AIM OF THE EXERCISE:
Below are some records; output all of them exactly.

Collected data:
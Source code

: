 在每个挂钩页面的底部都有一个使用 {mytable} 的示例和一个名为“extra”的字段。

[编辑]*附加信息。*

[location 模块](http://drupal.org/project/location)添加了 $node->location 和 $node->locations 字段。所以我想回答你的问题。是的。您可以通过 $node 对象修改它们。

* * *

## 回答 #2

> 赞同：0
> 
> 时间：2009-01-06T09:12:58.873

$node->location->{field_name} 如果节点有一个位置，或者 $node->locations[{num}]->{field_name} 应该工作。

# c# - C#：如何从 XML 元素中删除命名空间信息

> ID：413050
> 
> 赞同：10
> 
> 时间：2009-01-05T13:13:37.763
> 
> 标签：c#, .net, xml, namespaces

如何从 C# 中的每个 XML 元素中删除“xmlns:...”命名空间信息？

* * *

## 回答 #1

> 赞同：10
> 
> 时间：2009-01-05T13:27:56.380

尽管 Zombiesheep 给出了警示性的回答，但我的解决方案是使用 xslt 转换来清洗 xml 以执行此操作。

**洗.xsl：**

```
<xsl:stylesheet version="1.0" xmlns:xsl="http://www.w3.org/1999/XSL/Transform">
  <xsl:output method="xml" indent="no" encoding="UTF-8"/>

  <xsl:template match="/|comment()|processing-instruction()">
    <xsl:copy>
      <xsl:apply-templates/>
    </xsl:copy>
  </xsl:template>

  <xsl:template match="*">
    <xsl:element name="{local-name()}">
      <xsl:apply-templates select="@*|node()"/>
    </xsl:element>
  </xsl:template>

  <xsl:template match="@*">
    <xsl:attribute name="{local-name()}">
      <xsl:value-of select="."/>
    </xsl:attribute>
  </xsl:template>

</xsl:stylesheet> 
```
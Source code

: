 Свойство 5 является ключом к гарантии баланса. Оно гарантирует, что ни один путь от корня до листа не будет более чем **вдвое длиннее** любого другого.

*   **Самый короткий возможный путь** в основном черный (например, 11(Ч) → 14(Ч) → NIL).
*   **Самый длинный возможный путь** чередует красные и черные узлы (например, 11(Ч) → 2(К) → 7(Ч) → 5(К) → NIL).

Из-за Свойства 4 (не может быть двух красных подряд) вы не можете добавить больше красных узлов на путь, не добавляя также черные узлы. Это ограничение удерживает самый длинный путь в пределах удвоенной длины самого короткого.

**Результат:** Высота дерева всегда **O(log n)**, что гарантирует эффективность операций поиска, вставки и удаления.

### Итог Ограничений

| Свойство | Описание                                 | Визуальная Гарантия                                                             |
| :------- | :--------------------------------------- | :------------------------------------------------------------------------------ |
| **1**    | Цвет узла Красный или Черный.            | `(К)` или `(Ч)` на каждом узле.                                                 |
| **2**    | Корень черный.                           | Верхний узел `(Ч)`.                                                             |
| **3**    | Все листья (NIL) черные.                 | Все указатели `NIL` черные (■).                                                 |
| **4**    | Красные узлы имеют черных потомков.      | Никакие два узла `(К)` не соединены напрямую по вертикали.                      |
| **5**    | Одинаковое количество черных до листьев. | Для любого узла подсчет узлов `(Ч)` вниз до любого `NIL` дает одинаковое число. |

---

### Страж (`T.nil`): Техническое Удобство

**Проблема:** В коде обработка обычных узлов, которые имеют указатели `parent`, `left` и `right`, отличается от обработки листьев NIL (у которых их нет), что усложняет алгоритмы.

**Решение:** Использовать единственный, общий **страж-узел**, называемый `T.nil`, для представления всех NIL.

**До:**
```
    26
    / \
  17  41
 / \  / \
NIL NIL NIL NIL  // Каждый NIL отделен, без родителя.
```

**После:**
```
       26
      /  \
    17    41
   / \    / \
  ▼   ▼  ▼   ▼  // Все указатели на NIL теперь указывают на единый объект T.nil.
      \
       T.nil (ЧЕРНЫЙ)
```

FINISHED EXERCISE:
Source code

: 在每个挂钩页面的底部都有一个使用 {mytable} 的示例和一个名为“extra”的字段。

[编辑]*附加信息。*

[location 模块](http://drupal.org/project/location)添加了 $node->location 和 $node->locations 字段。所以我想回答你的问题。是的。您可以通过 $node 对象修改它们。

* * *

## 回答 #2

> 赞同：0
> 
> 时间：2009-01-06T09:12:58.873

$node->location->{field_name} 如果节点有一个位置，或者 $node->locations[{num}]->{field_name} 应该工作。

# c# - C#：如何从 XML 元素中删除命名空间信息

> ID：413050
> 
> 赞同：10
> 
> 时间：2009-01-05T13:13:37.763
> 
> 标签：c#, .net, xml, namespaces

如何从 C# 中的每个 XML 元素中删除“xmlns:...”命名空间信息？

* * *

## 回答 #1

> 赞同：10
> 
> 时间：2009-01-05T13:27:56.380

尽管 Zombiesheep 给出了警示性的回答，但我的解决方案是使用 xslt 转换来清洗 xml 以执行此操作。

**洗.xsl：**

```
<xsl:stylesheet version="1.0" xmlns:xsl="http://www.w3.org/1999/XSL/Transform">
  <xsl:output method="xml" indent="no" encoding="UTF-8"/>

  <xsl:template match="/|comment()|processing-instruction()">
    <xsl:copy>
      <xsl:apply-templates/>
    </xsl:copy>
  </xsl:template>

  <xsl:template match="*">
    <xsl:element name="{local-name()}">
      <xsl:apply-templates select="@*|node()"/>
    </xsl:element>
  </xsl:template>

  <xsl:template match="@*">
    <xsl:attribute name="{local-name()}">
      <xsl:value-of select="."/>
    </xsl:attribute>
  </xsl:template>

</xsl:stylesheet> 
```
Source code

: Свойство 5 является ключом к гарантии баланса. Оно гарантирует, что ни один путь от корня до листа не будет более чем **вдвое длиннее** любого другого.

*   **Самый короткий возможный путь** в основном черный (например, 11(Ч) → 14(Ч) → NIL).
*   **Самый длинный возможный путь** чередует красные и черные узлы (например, 11(Ч) → 2(К) → 7(Ч) → 5(К) → NIL).

Из-за Свойства 4 (не может быть двух красных подряд) вы не можете добавить больше красных узлов на путь, не добавляя также черные узлы. Это ограничение удерживает самый длинный путь в пределах удвоенной длины самого короткого.

**Результат:** Высота дерева всегда **O(log n)**, что гарантирует эффективность операций поиска, вставки и удаления.

### Итог Ограничений

| Свойство | Описание                                 | Визуальная Гарантия                                                             |
| :------- | :--------------------------------------- | :------------------------------------------------------------------------------ |
| **1**    | Цвет узла Красный или Черный.            | `(К)` или `(Ч)` на каждом узле.                                                 |
| **2**    | Корень черный.                           | Верхний узел `(Ч)`.                                                             |
| **3**    | Все листья (NIL) черные.                 | Все указатели `NIL` черные (■).                                                 |
| **4**    | Красные узлы имеют черных потомков.      | Никакие два узла `(К)` не соединены напрямую по вертикали.                      |
| **5**    | Одинаковое количество черных до листьев. | Для любого узла подсчет узлов `(Ч)` вниз до любого `NIL` дает одинаковое число. |

---

### Страж (`T.nil`): Техническое Удобство

**Проблема:** В коде обработка обычных узлов, которые имеют указатели `parent`, `left` и `right`, отличается от обработки листьев NIL (у которых их нет), что усложняет алгоритмы.

**Решение:** Использовать единственный, общий **страж-узел**, называемый `T.nil`, для представления всех NIL.

**До:**
```
    26
    / \
  17  41
 / \  / \
NIL NIL NIL NIL  // Каждый NIL отделен, без родителя.
```

**После:**
```
       26
      /  \
    17    41
   / \    / \
  ▼   ▼  ▼   ▼  // Все указатели на NIL теперь указывают на единый объект T.nil.
      \
       T.nil (ЧЕРНЫЙ)
```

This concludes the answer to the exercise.